Background: Spinal Muscular Atrophy (SMA) is a severe neurodegenerative disease with no effective treatment until the recent development of the antisense oligonucleotide nusinersen. It is the first available drug with the potential to slow down or stop disease progression with a potentially major impact on patients’ wellbeing. Objective: This study set out to evaluate quality of life (QoL) in paediatric and adult patients over the course of therapy. Methods: 26 SMA patients receiving nusinersen were evaluated for global QoL (gQoL), health-related QoL (HRQoL) and depressiveness. Assessments were carried out three times over the first six months of treatment. Applied were different questionnaires: the Anamnestic Comparative Self-Assessment (ACSA) for gQoL, the Short Form-36 Health Survey (SF-36) for HRQoL in adult patients and the ALS Depression Inventory 12 Items (ADI-12) for depressiveness.
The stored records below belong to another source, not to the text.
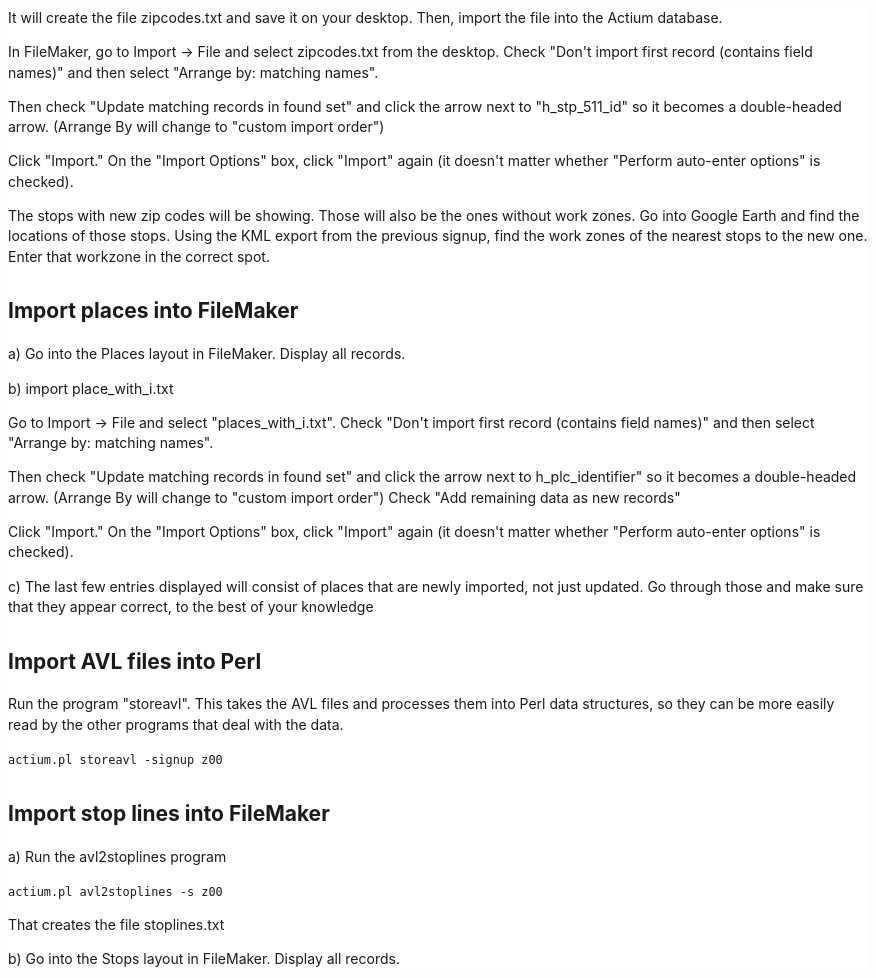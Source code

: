 It will create the file zipcodes.txt and save it on your desktop. Then, import the file into the Actium database.

In FileMaker, go to Import -> File and select zipcodes.txt from the desktop. Check "Don't import first record (contains field names)" and then select "Arrange by: matching names".

Then check "Update matching records in found set" and click the arrow next to "h\_stp\_511\_id" so it becomes a double-headed arrow. (Arrange By will change to "custom import order")

Click "Import."  On the "Import Options" box, click "Import" again (it doesn't matter whether "Perform auto-enter options" is checked).

The stops with new zip codes will be showing. Those will also be the ones
without work zones. Go into Google Earth and find the locations of those stops.
Using the KML export from the previous signup, find the work zones of the 
nearest stops to the new one. Enter that workzone in the correct spot.

## Import places into FileMaker

a) Go into the Places layout in FileMaker. Display all records.

b) import place\_with\_i.txt

Go to Import -> File and select "places\_with\_i.txt". Check "Don't
import first record (contains field names)" and then select "Arrange
by: matching names".

Then check "Update matching records in found set" and click the
arrow next to h\_plc\_identifier" so it becomes a double-headed
arrow. (Arrange By will change to "custom import order") Check "Add
remaining data as new records"

Click "Import."  On the "Import Options" box, click "Import" again
(it doesn't matter whether "Perform auto-enter options" is checked).

c) The last few entries displayed will consist of places that are
newly imported, not just updated. Go through those and make sure
that they appear correct, to the best of your knowledge

## Import AVL files into Perl

Run the program "storeavl". This takes the AVL files and processes
them into Perl data structures, so they can be more easily read by
the other programs that deal with the data.

    actium.pl storeavl -signup z00

## Import stop lines into FileMaker

a) Run the avl2stoplines program

    actium.pl avl2stoplines -s z00

That creates the file stoplines.txt

b) Go into the Stops layout in FileMaker. Display all records.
The sample was matched with 22 healthy controls. Results: Despite severe physical restrictions, patients reported high levels of QoL and low levels of depressiveness at study entry, compared to controls. Early disease onset and low levels of physical functioning were predictors for better gQoL and lower levels of depressiveness. A significant decrease of gQoL in patients was evident over the course of the study. Still, adult patients reported a significant increase in perceived health. Conclusions: Our study provides first insight that SMA patients experience a gQoL superior to healthy controls at start of therapy. This might indicate patients’ high hopes and expectations towards treatment. gQoL returns to a level similar to that of healthy controls over the course of therapy.